## WHAT YOU WILL DO
Once you reach the line that holds "## Usage Instructions" in the listing below, output it and every line after it through the line that holds "- **Ticket Retrieval", word for word.

━━ THE RECORDS ━━

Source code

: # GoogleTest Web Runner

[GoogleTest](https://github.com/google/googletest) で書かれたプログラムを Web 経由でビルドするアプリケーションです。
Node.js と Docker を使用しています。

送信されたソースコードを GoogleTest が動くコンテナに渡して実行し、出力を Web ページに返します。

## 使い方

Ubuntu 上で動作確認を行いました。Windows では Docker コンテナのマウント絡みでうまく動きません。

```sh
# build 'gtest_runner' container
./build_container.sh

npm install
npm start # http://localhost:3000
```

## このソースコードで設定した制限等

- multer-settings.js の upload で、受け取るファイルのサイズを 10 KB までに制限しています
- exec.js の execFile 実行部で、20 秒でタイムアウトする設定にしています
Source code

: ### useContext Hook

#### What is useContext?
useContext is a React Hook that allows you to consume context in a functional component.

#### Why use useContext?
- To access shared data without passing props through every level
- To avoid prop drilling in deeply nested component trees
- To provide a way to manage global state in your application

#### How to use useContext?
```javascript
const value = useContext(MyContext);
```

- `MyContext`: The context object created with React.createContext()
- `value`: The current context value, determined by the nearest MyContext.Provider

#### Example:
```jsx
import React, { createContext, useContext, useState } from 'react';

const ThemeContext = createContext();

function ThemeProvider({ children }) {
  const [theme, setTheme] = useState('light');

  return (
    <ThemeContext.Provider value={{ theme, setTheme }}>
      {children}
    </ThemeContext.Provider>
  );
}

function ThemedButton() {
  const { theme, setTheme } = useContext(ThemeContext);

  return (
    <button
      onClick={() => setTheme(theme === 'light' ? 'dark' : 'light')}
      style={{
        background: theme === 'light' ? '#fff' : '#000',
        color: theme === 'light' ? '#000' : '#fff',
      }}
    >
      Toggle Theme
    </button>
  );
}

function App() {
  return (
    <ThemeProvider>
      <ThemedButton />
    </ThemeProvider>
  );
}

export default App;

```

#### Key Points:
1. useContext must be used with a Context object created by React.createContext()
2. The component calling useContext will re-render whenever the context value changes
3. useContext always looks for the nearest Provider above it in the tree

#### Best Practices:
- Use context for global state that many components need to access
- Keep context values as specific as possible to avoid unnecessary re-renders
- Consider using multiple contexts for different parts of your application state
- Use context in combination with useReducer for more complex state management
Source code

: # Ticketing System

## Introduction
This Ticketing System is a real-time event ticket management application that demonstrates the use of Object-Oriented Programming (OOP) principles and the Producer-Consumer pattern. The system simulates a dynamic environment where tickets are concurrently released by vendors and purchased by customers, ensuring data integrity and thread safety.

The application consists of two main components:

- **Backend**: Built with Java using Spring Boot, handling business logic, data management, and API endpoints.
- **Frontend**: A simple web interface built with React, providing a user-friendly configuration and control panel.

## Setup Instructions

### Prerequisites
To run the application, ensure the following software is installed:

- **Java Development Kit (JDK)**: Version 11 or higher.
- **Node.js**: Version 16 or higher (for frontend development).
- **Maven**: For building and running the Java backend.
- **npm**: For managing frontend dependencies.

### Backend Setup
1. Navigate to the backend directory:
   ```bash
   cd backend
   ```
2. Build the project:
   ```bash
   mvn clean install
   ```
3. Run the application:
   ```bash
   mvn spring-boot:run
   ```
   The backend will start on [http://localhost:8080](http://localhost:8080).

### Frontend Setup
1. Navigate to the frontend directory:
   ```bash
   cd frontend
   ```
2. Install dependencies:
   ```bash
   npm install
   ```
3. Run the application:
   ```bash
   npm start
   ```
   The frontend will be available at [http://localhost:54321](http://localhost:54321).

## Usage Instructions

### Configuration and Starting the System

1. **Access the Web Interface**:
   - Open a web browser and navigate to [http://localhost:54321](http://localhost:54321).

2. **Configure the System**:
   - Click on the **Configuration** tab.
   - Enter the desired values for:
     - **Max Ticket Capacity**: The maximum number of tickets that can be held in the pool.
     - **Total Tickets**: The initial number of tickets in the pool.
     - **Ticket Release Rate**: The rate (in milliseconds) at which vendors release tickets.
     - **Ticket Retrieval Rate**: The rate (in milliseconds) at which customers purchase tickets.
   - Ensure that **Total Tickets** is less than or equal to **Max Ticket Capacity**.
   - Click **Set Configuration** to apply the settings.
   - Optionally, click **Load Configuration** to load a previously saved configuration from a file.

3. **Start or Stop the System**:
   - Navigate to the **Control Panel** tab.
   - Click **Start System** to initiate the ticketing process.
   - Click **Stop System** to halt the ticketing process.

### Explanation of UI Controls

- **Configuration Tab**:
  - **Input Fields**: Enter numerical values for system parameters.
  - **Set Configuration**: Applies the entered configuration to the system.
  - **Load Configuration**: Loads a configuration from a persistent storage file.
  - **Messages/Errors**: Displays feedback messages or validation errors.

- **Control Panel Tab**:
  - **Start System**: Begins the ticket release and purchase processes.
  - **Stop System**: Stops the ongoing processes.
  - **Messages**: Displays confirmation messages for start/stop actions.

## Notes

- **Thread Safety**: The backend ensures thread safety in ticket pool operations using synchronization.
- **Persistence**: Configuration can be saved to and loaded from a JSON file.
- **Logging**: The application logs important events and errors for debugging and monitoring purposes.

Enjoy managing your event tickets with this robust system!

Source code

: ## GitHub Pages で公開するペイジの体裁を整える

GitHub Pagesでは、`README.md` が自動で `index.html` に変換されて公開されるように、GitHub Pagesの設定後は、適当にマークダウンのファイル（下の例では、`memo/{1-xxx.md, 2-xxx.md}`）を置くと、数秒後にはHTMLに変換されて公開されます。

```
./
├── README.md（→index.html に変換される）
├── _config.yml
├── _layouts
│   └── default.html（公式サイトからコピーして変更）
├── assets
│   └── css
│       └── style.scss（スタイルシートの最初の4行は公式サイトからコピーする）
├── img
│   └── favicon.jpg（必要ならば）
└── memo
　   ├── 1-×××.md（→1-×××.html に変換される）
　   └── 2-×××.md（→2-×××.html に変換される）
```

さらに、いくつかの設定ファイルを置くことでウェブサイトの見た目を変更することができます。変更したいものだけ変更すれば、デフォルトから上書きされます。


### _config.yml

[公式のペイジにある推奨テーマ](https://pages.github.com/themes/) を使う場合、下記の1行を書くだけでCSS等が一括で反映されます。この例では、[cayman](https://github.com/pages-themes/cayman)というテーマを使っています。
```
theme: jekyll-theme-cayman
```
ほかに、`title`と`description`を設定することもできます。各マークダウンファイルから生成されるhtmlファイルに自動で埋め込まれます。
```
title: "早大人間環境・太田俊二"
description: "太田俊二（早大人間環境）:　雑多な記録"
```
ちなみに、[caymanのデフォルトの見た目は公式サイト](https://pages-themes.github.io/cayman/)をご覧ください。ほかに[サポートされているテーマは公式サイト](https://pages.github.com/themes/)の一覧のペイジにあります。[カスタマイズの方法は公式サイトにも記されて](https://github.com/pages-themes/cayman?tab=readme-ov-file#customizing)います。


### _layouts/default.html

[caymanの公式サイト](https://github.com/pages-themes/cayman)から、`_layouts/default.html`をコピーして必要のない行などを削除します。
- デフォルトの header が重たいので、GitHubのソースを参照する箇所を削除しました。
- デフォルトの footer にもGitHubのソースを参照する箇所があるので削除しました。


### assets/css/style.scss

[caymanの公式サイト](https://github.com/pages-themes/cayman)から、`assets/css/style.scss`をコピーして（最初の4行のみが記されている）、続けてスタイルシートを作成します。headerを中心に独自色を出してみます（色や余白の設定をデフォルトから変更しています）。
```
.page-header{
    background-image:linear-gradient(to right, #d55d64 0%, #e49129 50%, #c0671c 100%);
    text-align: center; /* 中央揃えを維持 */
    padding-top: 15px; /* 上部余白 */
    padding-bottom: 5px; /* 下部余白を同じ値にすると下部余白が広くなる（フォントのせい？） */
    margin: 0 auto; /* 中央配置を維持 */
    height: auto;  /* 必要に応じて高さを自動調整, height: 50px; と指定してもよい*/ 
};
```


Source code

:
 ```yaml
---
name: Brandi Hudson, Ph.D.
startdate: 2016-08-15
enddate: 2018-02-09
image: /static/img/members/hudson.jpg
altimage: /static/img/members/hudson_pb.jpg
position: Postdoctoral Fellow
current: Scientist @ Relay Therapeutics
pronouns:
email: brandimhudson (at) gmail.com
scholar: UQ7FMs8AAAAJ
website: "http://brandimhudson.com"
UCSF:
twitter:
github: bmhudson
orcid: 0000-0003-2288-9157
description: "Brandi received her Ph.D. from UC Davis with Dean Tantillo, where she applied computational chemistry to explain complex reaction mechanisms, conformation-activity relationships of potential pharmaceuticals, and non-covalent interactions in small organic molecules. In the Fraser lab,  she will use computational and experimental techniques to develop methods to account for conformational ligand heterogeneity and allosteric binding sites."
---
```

━━━

## TASK OUTPUT
## Usage Instructions

### Configuration and Starting the System

1. **Access the Web Interface**:
   - Open a web browser and navigate to [http://localhost:54321](http://localhost:54321).

2. **Configure the System**:
   - Click on the **Configuration** tab.
   - Enter the desired values for:
     - **Max Ticket Capacity**: The maximum number of tickets that can be held in the pool.
     - **Total Tickets**: The initial number of tickets in the pool.
     - **Ticket Release Rate**: The rate (in milliseconds) at which vendors release tickets.
     - **Ticket Retrieval Rate**: The rate (in milliseconds) at which customers purchase tickets.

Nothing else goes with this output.